What is Christ’s College?

Christ’s College is a quaint university college in Cambridge that was founded by the wealthiest woman in medieval England.

Christ’s College Cambridge Fellow's building

Christ’s College History

As you stand before Christ’s College’s Gate Tower, cast your eyes up. You’ll see a red rose and coronet to the left, and a gold portcullis and crown to the right. Between them is a statue of an old woman holding a Bible and dressed in a long, peaked white headdress. The scene boldly proclaims the college’s founder, Lady Margaret Beaufort. She was the richest woman in medieval England and the mother of Henry VII, the first Tudor monarch. Below, her insignia are repeated but reversed. The Beaufort arms take central position, supported by two white yales dotted with gold: the mystical creatures were said to have the body an antelope, the tail of an elephant, the head of a goat, and horns that could swivel at will. Around them in brilliant blue, green, red, and white are daisies and forget-me-nots. This rich and complex display is testament to the power of the woman who shaped the Wars of the Roses and left an extraordinary legacy of scholarly learning.
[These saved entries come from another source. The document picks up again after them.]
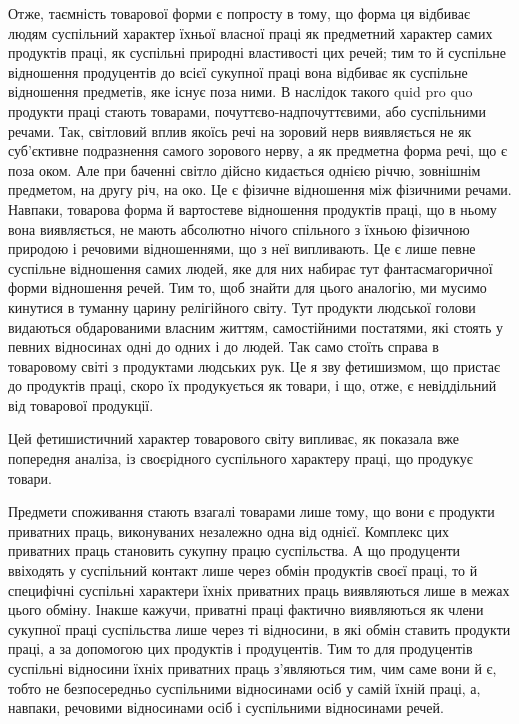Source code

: Отже, таємність товарової форми є попросту в тому, що форма
ця відбиває людям суспільний характер їхньої власної праці як
предметний характер самих продуктів праці, як суспільні природні
властивості цих речей; тим то й суспільне відношення продуцентів
до всієї сукупної праці вона відбиває як суспільне відношення
предметів, яке існує поза ними. В наслідок такого quid
pro quo продукти праці стають товарами, почуттєво-надпочуттєвими,
або суспільними речами. Так, світловий вплив якоїсь речі
на зоровий нерв виявляється не як суб’єктивне подразнення самого
зорового нерву, а як предметна форма речі, що є поза оком.
Але при баченні світло дійсно кидається однією річчю, зовнішнім
предметом, на другу річ, на око. Це є фізичне відношення між
фізичними речами. Навпаки, товарова форма й вартостеве відношення
продуктів праці, що в ньому вона виявляється, не мають
абсолютно нічого спільного з їхньою фізичною природою і речовими
відношеннями, що з неї випливають. Це є лише певне суспільне
відношення самих людей, яке для них набирає тут фантасмагоричної
форми відношення речей. Тим то, щоб знайти для
цього аналогію, ми мусимо кинутися в туманну царину релігійного
світу. Тут продукти людської голови видаються обдарованими
власним життям, самостійними постатями, які стоять у певних
відносинах одні до одних і до людей. Так само стоїть справа
в товаровому світі з продуктами людських рук. Це я зву фетишизмом,
що пристає до продуктів праці, скоро їх продукується
як товари, і що, отже, є невіддільний від товарової продукції.

Цей фетишистичний характер товарового світу випливає, як
показала вже попередня аналіза, із своєрідного суспільного
характеру праці, що продукує товари.

Предмети споживання стають взагалі товарами лише тому, що
вони є продукти приватних праць, виконуваних незалежно одна
від однієї. Комплекс цих приватних праць становить сукупну
працю суспільства. А що продуценти ввіходять у суспільний контакт
лише через обмін продуктів своєї праці, то й специфічні суспільні
характери їхніх приватних праць виявляються лише в
межах цього обміну. Інакше кажучи, приватні праці фактично
виявляються як члени сукупної праці суспільства лише через ті
відносини, в які обмін ставить продукти праці, а за допомогою цих
продуктів і продуцентів. Тим то для продуцентів суспільні відносини
їхніх приватних праць з’являються тим, чим саме вони
й є, тобто не безпосередньо суспільними відносинами осіб у самій
їхній праці, а, навпаки, речовими відносинами осіб і суспільними
відносинами речей.

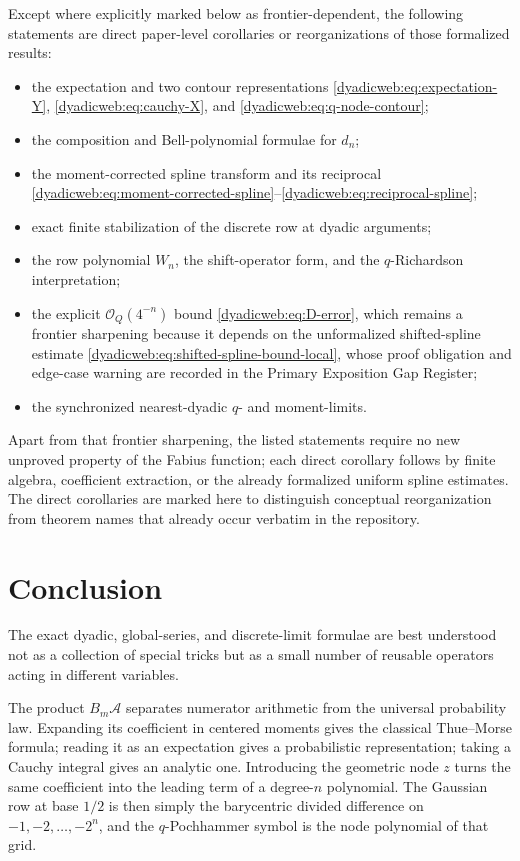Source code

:\documentclass[11pt,oneside]{article}
\theoremstyle{definition}
\theoremstyle{remark}
\newcommand{\bigO}{\mathcal O}
\begin{document}
Except where explicitly marked below as frontier-dependent, the following statements are
direct paper-level corollaries or reorganizations of those formalized results:
\begin{itemize}
\item the expectation and two contour representations
      \eqref{dyadicweb:eq:expectation-Y}, \eqref{dyadicweb:eq:cauchy-X}, and \eqref{dyadicweb:eq:q-node-contour};
\item the composition and Bell-polynomial formulae for $d_n$;
\item the moment-corrected spline transform and its reciprocal
      \eqref{dyadicweb:eq:moment-corrected-spline}--\eqref{dyadicweb:eq:reciprocal-spline};
\item exact finite stabilization of the discrete row at dyadic arguments;
\item the row polynomial $W_n$, the shift-operator form, and the $q$-Richardson interpretation;
\item the explicit $\bigO_Q(4^{-n})$ bound \eqref{dyadicweb:eq:D-error}, which remains a
      frontier sharpening because it depends on the unformalized shifted-spline estimate
      \eqref{dyadicweb:eq:shifted-spline-bound-local}, whose proof obligation and edge-case
      warning are recorded in the Primary Exposition Gap Register;
\item the synchronized nearest-dyadic $q$- and moment-limits.
\end{itemize}
Apart from that frontier sharpening, the listed statements require no new unproved property
of the Fabius function; each direct corollary follows by finite algebra, coefficient
extraction, or the already formalized uniform spline estimates.  The direct corollaries are
marked here to distinguish conceptual reorganization from theorem names that already occur
verbatim in the repository.

\section{Conclusion}
\label{dyadicweb:sec:conclusion}

The exact dyadic, global-series, and discrete-limit formulae are best understood not as a
collection of special tricks but as a small number of reusable operators acting in different
variables.

The product $B_m\mathscr A$ separates numerator arithmetic from the universal probability
law.  Expanding its coefficient in centered moments gives the classical Thue--Morse formula;
reading it as an expectation gives a probabilistic representation; taking a Cauchy integral
gives an analytic one.  Introducing the geometric node $z$ turns the same coefficient into
the leading term of a degree-$n$ polynomial.  The Gaussian row at base $1/2$ is then simply
the barycentric divided difference on $-1,-2,\ldots,-2^n$, and the $q$-Pochhammer symbol is the
node polynomial of that grid.
\end{document}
The bright and varied colours on show also reflect the college’s diverse history. Before Lady Margaret patronised the college in 1505, it was founded in 1437 by William Byngham, a London parish priest, and was called God’s House. Originally established as a training ground for schools teaching a largely secular program, its reputation as a Puritan college flourished under Elizabeth I’s reign in the late 16th century. Just after, the college nurtured one of its most famous students: John Milton, the 17th-century poet who was also a civil servant under Oliver Cromwell. His magnum opus, Paradise Lost, is a Biblical epic, written over thousands of lines of blank verse poetry, and often hailed as one of the greatest works of English literature. Milton’s biographer, John Aubrey, recounted how he ‘was a very hard student’, while also noting how good-looking he was: ‘His harmonicall and Ingeniose Soul did lodge in a beautifull and well-proportioned body’, his complexion was so fair that ‘they called him the lady of Christ’s College’.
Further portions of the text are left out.